On these days I feel accomplished. The children watch less TV, I interact directly with them more. These are the days that I feel the best, or at least better.
But then there are most days.
These are the days where I have nothing planned. We eat breakfast, I forget to shower, later I forget to serve a snack. At 12:15 I realize that I’m late serving lunch and that I’m still wearing pajamas. The majority of the day has been spent either in front of the television or in front of the computer. I don’t like these days because wearing pajamas seems like a great idea in the morning, but by afternoon, it makes me feel like a loser. I don’t like these days because I feel guilty for not having some fun and educational activity with the kids.
In the event that I do decide to get myself and the kids out the door, it’s usually too late because by the time I’ve showered and found the children’s shoes, it’s nearly noon. It would be foolish to take the children out at lunchtime or this close to naptime.

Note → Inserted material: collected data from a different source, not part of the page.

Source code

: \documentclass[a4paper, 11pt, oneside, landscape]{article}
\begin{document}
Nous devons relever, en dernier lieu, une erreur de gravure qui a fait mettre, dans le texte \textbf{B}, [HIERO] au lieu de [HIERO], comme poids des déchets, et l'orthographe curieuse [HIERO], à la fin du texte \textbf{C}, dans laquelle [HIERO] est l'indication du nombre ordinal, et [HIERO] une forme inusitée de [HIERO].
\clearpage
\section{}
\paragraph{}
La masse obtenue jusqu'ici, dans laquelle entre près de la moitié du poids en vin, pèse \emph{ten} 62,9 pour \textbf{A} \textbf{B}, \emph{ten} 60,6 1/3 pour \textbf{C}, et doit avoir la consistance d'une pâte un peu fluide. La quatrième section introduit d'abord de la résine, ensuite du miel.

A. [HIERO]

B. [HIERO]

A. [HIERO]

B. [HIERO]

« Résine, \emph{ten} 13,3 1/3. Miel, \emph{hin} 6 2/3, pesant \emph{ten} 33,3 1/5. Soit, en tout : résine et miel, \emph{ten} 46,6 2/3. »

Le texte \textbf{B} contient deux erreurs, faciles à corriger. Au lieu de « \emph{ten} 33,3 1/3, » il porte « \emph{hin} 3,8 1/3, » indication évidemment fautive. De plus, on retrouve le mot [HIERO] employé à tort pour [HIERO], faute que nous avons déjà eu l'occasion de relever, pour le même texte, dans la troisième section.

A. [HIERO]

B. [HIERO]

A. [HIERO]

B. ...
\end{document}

On these lazy days I rush to get the house in order, dishes washed, mail put in it’s proper place, toys thrown back in the playroom before Tate comes home. I’d hate for Tate to see that we basically did nothing for the entire day. These days kind of embarrass me.
I’m trying to forgive and allow myself to enjoy, or at least not beat myself up, on these days. Of course, I’ve been trying this for three years as a stay at home mom, but really for probably longer I’ve hated these types of days.
Despite most of my days being seemingly unproductive, my house is still somehow mostly clean, aside from some handprints on the windows, some dust on the end tables, and crumbs under the children’s chairs. I sometimes completely forget about laundry that has become increasingly wrinkled waiting in the dryer, but more importantly, my family wears clean underwear and socks everyday. I provide 3 mostly healthy meals everyday, and sometimes I even remember snacks.
When can I allow myself to be at peace with this life and not feel like I must DO and FACILITATE everyday? What’s really so wrong with not showering one day when I won’t see anyone but my children and husband? Pajamas all day at least mean that I don’t dirty more outfits.
What are your days like? Do you allow yourself these lazy days?